→ EXERCISE BRIEF:
Find the line in the material below that contains "发表于 2020-06-21 10:12:42</a>", then give it again, with all later lines, exactly as shown.

→ EXERCISE MATERIAL:
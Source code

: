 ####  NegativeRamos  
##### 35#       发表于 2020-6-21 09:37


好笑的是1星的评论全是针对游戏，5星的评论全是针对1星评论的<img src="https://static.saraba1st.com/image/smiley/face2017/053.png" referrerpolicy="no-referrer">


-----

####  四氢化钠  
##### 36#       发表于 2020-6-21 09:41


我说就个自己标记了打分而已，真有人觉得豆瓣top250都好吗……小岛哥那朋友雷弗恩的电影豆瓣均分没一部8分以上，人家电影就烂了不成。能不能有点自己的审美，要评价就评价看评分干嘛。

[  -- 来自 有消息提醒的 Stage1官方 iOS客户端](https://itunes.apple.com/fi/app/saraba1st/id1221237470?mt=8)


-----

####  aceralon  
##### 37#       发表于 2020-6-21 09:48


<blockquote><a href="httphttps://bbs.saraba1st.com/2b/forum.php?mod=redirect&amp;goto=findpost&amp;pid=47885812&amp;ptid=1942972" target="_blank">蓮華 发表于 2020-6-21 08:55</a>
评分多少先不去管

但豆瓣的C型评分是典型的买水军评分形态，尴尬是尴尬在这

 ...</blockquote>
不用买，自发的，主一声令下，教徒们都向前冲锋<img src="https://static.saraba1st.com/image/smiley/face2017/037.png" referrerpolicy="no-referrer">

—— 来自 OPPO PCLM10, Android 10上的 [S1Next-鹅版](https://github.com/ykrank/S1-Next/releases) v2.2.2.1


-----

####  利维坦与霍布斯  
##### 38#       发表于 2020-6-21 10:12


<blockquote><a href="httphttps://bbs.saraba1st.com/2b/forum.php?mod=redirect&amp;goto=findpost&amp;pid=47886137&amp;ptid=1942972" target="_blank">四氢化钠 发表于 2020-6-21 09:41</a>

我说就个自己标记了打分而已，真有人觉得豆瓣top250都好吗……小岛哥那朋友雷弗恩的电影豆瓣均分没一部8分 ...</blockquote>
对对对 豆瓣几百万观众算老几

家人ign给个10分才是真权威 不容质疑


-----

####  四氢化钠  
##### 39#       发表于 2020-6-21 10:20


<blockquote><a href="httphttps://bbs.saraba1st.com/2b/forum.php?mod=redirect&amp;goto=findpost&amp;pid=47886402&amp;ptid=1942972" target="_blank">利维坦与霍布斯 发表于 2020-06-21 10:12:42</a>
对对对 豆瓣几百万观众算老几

→ COMPLETED TASK:
<blockquote><a href="httphttps://bbs.saraba1st.com/2b/forum.php?mod=redirect&amp;goto=findpost&amp;pid=47886402&amp;ptid=1942972" target="_blank">利维坦与霍布斯 发表于 2020-06-21 10:12:42</a>
对对对 豆瓣几百万观众算老几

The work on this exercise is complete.